■ **SUPPLIED MATERIAL**
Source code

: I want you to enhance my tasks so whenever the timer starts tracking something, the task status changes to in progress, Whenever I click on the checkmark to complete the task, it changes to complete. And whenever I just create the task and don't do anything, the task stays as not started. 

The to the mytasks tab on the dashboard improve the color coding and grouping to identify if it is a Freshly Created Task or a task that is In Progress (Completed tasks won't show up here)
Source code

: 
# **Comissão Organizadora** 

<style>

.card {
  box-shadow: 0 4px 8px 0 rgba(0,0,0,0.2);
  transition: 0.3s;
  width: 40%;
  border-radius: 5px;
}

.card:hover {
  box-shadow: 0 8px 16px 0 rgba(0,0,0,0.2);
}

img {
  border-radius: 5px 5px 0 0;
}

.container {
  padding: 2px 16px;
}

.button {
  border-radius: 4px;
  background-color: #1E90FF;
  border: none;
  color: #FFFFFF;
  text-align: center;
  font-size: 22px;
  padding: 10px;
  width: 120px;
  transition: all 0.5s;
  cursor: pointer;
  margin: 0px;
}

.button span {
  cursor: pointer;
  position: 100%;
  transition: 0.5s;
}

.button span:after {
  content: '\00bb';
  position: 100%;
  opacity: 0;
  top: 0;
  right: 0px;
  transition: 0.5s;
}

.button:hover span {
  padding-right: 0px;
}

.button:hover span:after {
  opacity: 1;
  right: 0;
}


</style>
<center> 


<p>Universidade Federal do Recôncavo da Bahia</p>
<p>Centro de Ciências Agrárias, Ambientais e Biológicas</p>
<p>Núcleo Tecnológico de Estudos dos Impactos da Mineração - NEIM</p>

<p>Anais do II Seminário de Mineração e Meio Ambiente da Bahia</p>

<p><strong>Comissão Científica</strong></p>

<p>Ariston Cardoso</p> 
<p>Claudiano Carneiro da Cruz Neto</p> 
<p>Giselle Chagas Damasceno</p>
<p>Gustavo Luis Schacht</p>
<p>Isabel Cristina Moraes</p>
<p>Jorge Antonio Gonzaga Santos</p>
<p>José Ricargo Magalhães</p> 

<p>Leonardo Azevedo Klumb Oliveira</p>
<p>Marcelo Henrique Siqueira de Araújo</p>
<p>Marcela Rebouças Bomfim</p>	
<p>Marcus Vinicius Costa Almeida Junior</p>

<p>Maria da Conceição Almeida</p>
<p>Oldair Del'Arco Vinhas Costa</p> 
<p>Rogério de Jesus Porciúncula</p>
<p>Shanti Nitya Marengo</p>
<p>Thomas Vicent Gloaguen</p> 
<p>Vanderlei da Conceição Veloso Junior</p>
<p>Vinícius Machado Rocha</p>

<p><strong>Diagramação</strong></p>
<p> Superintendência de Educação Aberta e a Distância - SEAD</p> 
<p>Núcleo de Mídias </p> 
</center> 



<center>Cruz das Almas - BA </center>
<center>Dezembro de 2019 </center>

■ **WHAT NEEDS TO BE DONE**
Could you restate every entry above word for word?

■ **ANSWER TO THE PROBLEM**
Source code

: I want you to enhance my tasks so whenever the timer starts tracking something, the task status changes to in progress, Whenever I click on the checkmark to complete the task, it changes to complete. And whenever I just create the task and don't do anything, the task stays as not started. 

The to the mytasks tab on the dashboard improve the color coding and grouping to identify if it is a Freshly Created Task or a task that is In Progress (Completed tasks won't show up here)
Source code

: 
# **Comissão Organizadora** 

<style>

.card {
  box-shadow: 0 4px 8px 0 rgba(0,0,0,0.2);
  transition: 0.3s;
  width: 40%;
  border-radius: 5px;
}

.card:hover {
  box-shadow: 0 8px 16px 0 rgba(0,0,0,0.2);
}

img {
  border-radius: 5px 5px 0 0;
}

.container {
  padding: 2px 16px;
}

.button {
  border-radius: 4px;
  background-color: #1E90FF;
  border: none;
  color: #FFFFFF;
  text-align: center;
  font-size: 22px;
  padding: 10px;
  width: 120px;
  transition: all 0.5s;
  cursor: pointer;
  margin: 0px;
}

.button span {
  cursor: pointer;
  position: 100%;
  transition: 0.5s;
}

.button span:after {
  content: '\00bb';
  position: 100%;
  opacity: 0;
  top: 0;
  right: 0px;
  transition: 0.5s;
}

.button:hover span {
  padding-right: 0px;
}

.button:hover span:after {
  opacity: 1;
  right: 0;
}


</style>
<center> 


<p>Universidade Federal do Recôncavo da Bahia</p>
<p>Centro de Ciências Agrárias, Ambientais e Biológicas</p>
<p>Núcleo Tecnológico de Estudos dos Impactos da Mineração - NEIM</p>

<p>Anais do II Seminário de Mineração e Meio Ambiente da Bahia</p>

<p><strong>Comissão Científica</strong></p>

<p>Ariston Cardoso</p> 
<p>Claudiano Carneiro da Cruz Neto</p> 
<p>Giselle Chagas Damasceno</p>
<p>Gustavo Luis Schacht</p>
<p>Isabel Cristina Moraes</p>
<p>Jorge Antonio Gonzaga Santos</p>
<p>José Ricargo Magalhães</p> 

<p>Leonardo Azevedo Klumb Oliveira</p>
<p>Marcelo Henrique Siqueira de Araújo</p>
<p>Marcela Rebouças Bomfim</p>	
<p>Marcus Vinicius Costa Almeida Junior</p>

<p>Maria da Conceição Almeida</p>
<p>Oldair Del'Arco Vinhas Costa</p> 
<p>Rogério de Jesus Porciúncula</p>
<p>Shanti Nitya Marengo</p>
<p>Thomas Vicent Gloaguen</p> 
<p>Vanderlei da Conceição Veloso Junior</p>
<p>Vinícius Machado Rocha</p>

<p><strong>Diagramação</strong></p>
<p> Superintendência de Educação Aberta e a Distância - SEAD</p> 
<p>Núcleo de Mídias </p> 
</center> 



<center>Cruz das Almas - BA </center>
<center>Dezembro de 2019 </center>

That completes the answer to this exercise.